Jurassic Park - where DynaSOArs play: 2006

Wednesday, May 03, 2006

Contract first

I had an excellent e-mail exchange with Jim and Savas about proper message orientation, and now I feel I have a much clearer concept. The way I have implemented DynaSOAr 2.0 is message-oriented, and loosely-coupled, but there is one drawback - the consumer will not be able to generate any metadata about the service and the messages it consumed with the current WS tools. In a proper message-oriented service, you need to define your messages first, and interact with the service by sending those messages, and not the business objects which is a common tendency in the current WS programming style. Locally these messages are "java objects", you create them and set their properties - but that is not the same as interacting with the service by sending your internal business objects.

What do I mean by these? Let's take a couple of examples:

(1) Sending business objects:

public class PurchaseOrder { }

public class OrderedItem { }

public OrderedItem processPO (PurchaseOrder myOrder) { }

This is the common style where you send your business objects (like PurchaseOrder) while interacting with your service. Effectively, you are exposing the internal details of your service, and also, you need to have several APIs (like deletePO, updatePO etc) to perform several different processing.

(2) Sending messages:

public class POMessage { }

public class ResponseMessage { }

public ResponseMessage processMessage (POMessage myMessage) { }

Here, you are explicitly sending messages, and not exposing your business objects. Ideally, you can have different types of messages, and the service should be able to deal with them differently based on the type of each message - by which it means you do not have to expose a CORBA-style OO interface.

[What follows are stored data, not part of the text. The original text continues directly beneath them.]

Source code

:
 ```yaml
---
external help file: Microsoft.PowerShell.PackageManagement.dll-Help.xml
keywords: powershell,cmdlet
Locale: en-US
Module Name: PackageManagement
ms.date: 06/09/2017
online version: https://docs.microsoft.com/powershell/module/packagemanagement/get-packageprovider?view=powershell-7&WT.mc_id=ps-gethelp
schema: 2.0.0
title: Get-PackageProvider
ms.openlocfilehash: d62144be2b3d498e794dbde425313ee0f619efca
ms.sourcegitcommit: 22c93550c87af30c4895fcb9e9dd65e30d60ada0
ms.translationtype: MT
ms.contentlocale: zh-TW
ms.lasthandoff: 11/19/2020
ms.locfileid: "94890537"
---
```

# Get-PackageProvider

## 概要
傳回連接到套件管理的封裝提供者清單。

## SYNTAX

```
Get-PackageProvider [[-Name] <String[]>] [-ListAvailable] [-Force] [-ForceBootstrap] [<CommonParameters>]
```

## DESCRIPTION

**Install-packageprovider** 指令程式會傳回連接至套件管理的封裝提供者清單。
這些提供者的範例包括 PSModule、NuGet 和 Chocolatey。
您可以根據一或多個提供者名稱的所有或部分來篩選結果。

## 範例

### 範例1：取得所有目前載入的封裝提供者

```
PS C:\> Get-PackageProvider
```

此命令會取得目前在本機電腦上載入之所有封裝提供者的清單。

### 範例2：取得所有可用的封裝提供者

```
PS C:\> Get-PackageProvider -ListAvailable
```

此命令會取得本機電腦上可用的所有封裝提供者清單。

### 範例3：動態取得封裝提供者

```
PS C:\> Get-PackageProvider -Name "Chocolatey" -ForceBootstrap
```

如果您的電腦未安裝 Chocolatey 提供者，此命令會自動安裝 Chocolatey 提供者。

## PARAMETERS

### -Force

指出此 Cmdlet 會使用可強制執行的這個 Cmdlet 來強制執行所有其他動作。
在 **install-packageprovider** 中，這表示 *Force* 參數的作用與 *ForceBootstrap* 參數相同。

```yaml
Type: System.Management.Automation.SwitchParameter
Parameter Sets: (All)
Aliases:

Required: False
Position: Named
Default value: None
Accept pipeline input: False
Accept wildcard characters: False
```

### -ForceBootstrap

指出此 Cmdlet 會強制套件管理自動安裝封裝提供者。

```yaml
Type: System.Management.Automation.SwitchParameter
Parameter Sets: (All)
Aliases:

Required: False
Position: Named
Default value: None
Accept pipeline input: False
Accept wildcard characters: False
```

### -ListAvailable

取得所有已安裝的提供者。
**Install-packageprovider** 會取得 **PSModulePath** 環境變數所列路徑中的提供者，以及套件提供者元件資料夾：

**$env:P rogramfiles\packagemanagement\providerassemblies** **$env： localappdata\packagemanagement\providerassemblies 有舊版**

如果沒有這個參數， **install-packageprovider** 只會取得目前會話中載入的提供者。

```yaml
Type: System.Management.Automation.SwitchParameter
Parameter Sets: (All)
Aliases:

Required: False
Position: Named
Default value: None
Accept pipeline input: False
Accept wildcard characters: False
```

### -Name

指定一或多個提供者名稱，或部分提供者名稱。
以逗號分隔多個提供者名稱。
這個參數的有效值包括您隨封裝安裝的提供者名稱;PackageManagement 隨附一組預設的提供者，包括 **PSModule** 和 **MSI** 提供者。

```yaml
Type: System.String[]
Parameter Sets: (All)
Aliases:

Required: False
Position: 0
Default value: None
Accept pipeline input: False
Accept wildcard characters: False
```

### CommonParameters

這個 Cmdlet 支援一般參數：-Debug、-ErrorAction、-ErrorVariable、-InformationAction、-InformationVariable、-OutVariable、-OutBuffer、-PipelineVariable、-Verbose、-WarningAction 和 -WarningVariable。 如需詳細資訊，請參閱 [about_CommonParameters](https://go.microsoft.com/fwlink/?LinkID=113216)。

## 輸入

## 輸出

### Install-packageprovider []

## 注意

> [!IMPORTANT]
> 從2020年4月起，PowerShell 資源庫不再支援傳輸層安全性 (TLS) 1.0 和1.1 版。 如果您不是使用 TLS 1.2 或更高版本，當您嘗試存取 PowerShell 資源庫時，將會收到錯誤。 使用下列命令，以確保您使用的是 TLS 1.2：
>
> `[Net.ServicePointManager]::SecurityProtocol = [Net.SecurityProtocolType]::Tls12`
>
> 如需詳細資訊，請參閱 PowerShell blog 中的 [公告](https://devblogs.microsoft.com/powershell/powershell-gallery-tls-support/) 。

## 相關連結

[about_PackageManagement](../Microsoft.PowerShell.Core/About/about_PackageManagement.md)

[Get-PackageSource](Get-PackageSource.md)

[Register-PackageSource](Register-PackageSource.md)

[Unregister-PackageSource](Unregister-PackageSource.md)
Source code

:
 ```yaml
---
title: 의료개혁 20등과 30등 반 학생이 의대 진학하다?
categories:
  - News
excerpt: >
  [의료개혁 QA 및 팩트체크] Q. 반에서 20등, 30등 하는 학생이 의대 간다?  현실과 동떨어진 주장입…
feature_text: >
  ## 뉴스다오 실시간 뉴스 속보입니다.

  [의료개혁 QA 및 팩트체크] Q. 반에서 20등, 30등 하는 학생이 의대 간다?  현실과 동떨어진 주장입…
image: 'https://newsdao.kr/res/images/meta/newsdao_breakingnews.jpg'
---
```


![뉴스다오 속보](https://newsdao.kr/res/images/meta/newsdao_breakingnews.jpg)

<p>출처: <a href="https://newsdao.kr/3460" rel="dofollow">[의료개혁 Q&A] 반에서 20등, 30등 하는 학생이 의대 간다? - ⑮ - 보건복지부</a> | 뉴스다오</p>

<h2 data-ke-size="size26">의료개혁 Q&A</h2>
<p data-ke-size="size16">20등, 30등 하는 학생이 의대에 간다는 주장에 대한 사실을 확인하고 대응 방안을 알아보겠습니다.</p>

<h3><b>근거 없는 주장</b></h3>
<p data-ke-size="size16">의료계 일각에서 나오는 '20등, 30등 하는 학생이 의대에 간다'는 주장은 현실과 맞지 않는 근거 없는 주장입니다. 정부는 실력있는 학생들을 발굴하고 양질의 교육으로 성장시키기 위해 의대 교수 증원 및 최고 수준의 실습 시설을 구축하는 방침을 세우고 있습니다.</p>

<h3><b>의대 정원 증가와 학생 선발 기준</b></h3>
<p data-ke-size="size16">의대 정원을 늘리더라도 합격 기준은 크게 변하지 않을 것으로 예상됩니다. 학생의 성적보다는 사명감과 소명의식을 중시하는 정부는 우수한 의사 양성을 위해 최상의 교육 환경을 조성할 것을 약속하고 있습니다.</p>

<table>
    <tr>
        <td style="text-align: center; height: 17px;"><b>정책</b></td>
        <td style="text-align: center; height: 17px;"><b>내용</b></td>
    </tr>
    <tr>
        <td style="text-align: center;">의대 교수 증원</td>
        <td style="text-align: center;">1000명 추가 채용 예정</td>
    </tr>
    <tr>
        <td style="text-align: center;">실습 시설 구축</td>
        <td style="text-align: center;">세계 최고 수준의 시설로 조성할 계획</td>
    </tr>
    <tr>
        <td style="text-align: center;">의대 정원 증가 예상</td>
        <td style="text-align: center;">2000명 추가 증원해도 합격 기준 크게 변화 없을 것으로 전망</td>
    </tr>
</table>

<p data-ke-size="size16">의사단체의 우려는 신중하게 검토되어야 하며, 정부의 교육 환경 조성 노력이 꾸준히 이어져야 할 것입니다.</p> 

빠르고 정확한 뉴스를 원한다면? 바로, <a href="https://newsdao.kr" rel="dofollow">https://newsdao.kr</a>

So, this is the style I will be adopting for a revision of DynaSOAr 2.0 - "contract first", as it is termed in the WS-world these days.

And there is a "contract first" issue elsewhere too - my contract runs out on June 15th. Unless it is extended soon, I will not be able to finish what I started. Yes, I can always go back home (to India) and get another job there - but, in that case I won't be able to complete my PhD here - which will mean that I will have wasted a great deal of time...

I am a little tensed about this - hoping that something will come up soon.

Tuesday, April 25, 2006

A step closer to the fully dynamic DQP

The guys from EPCC mentioned that they are trying to create a lighter version of OGSA-DAI which would be readily deployable within a container - as a WAR file. This is a good news for me. So far, deploying OGSA-DAI was a rather complicated process - first you had to deploy OGSA-DAI, then add a data service, then create a data service resource and finally add the resource to the service - as a result of which, I wasn't able to deploy OGSA-DAI on the fly on a node where the data resides. Now that this version of OGSA-DAI will be available (soon), I will move one step closer to the concept of "moving code to the data" - because I already have a version of DQP which can deploy my evaluator services on-the-fly, and I am now adding the code to deploy the analysis services on-the-fly as well.

The code is mostly ready, but I can't test it because since yesterday for some reason, some machines in the giga-cluster are down or unreachable:-(

Old, but still gold

It's about ten years old, but still worth reading - an essay by Neal Stephenson (author of the Snow Crash) - "In the beginning there was the command line".

PS: Whatever Neal writes in the essay and despite how well, I still love my Powerbook G4. Apple has come a long way since those memory-problems when improper memory handling caused them to crash...Lookwise, Powerbooks, iBooks and iMacs are sleek, actually resembling sleek luxury cars, performance-wise they seem to be superior to the windows machines I use. But yes, you need to know how to drive before you start driving a Jaguar, don't you?

Wednesday, April 12, 2006

DynaSOAr 2.0 is ready

Finally, I have been able to finish off the DynaSOAr 2.0 prototype.

This new prototype extends the previous one with the concept of a broker and I have also added the DynaSOAr registries (using GRIMOIRES). In the new architecture, DynaSOAr maintains an internal registry (for its own use) which is updated every time a new service is deployed or added to the repository. For example, when a service is added to the repository for the first time, an entry is made in the registry, with the endpoint of the repository as a CategoryBag for the service. Initially, there are no AccessPoints (service endpoints) because it is not deployed anywhere. When the service is deployed on some node, the registry is updated and a new AccessPoint is added to the service entry.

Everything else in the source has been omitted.